「先生が言ってる意味わかりました。これからビシバシやってください」
うちの生徒のO君はレッスンが始まるなり鼻息荒く、目を輝かせてこんなことを言ってきました。
僕は流石に戸惑いました。
それまで、ゆる~くやってたのに急に何事かと思ったのです。
すると彼はこう言いました。
「この前の文化祭のライブでわかったんです。
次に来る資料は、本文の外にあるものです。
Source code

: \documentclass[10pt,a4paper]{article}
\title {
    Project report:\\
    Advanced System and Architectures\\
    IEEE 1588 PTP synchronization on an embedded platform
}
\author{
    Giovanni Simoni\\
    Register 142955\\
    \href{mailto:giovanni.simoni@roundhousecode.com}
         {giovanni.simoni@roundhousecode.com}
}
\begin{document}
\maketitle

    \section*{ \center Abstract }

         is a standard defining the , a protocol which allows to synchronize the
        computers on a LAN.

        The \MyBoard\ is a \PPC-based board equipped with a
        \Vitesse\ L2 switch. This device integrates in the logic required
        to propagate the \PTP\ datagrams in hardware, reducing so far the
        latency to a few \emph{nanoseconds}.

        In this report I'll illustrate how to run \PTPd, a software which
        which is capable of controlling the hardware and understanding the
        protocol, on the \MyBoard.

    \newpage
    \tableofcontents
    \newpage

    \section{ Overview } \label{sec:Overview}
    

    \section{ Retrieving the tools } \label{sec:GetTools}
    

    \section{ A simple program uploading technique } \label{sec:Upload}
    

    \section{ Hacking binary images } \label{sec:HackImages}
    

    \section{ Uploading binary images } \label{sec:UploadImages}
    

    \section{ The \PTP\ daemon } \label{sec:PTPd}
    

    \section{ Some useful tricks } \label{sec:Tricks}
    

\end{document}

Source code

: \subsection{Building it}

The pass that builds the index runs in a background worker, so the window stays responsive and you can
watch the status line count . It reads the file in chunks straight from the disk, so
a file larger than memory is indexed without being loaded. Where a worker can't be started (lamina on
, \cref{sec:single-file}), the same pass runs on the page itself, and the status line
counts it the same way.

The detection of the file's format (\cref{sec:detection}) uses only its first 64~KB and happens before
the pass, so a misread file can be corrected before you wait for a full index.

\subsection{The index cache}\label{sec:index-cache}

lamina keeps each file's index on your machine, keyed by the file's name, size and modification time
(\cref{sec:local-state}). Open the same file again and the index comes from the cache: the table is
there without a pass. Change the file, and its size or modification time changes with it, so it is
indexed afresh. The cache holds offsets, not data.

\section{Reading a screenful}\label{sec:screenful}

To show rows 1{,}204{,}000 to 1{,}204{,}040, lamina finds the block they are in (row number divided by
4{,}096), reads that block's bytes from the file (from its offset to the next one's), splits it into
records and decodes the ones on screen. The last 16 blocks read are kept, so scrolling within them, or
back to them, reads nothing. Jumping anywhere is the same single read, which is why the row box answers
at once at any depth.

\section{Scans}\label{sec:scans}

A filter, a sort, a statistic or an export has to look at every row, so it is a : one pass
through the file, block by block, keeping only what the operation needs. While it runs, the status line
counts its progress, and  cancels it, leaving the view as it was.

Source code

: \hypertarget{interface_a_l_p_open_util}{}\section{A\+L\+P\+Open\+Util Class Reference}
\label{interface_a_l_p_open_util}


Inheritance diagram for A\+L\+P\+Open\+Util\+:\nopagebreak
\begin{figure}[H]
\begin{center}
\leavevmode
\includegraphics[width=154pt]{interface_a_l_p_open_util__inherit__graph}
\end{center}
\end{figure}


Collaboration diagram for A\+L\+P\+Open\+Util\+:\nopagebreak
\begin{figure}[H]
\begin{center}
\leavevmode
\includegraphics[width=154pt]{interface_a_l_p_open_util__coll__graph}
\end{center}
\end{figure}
」
何がわかったのか聞くと彼はこう続けました。
「独りで弾いているのとバンドは違う。
家で弾いているのと本番は違う。
でも、これらをすべてうまくやるために何が必要なのかわかったんです」
僕は興味を持ちました。
「この子には何が見えたんだろう」
そう思って詳しく話を聞かせてもらうことにしました。
机の上においてあったサイダーを彼は飲み干して話し出しました。
長くなるので要約します。
- 文化祭ライブはひとまず成功した
- 見てくれていた生徒たちは楽しんでくれた
- でも、ステージで弾いている側からすると地獄だった
- プレッシャーでいつもどおり身体が動かないのと周りのメンバーの感じがいつもと違って戸惑いまくった
つまり、うまくいったから良かったね、とは言えない状況だった、ということです。
とはいえ、初ライブでこれなら上出来です。
見てくれるギャラリーが満足している反応だったのだから。
本来はこれで十分です。
でも、彼はそれだけで満足出来なかった。
だから、家で考えたらしいのです。
自分もお客も楽しめる演奏って出来ないのか?
そうで無いと音楽やっている意味なんて無いんじゃないのか?
と。
すると僕が伝えた言葉が蘇ってきたというのです。
蘇った言葉
その言葉とは
リズムをいつも第一に考えろ、ギタリストだからそうするんや
という言葉だったと言うのです。
まぁ、伝えた本人は言ったことをすっかり忘れてましたが、彼にはリズムが鍵だと思えたようです。
そんな経緯があったから冒頭のセリフになった。
つまり、ビシバシやってくれ、というのは
リズムを徹底的に叩き込んでほしい
という意味だったのです。
そういうことなら、やれるかもしれない。
そう思って、彼にリズムを仕込みました。
半年後、彼はどうなったのか?
半年後。
彼の演奏は激変。
しかも、想定外なことにアドリブも作曲も出来る高校生に変わっていたのです。
演奏力というものの強さを実感した実話です。
そして、演奏力の肝はリズムプレイです。
あなたのギターの技術がどんなレベルにあれ、演奏力を鍛えることを忘れては音楽を長期的に楽しむことは難しいでしょう。
逆に言えば演奏力さえあれば基本OKなのです。
そして、演奏力を鍛える肝はリズムなのです。
つまり、リズムをいつも大事にしていけば間違いないよ、ということです。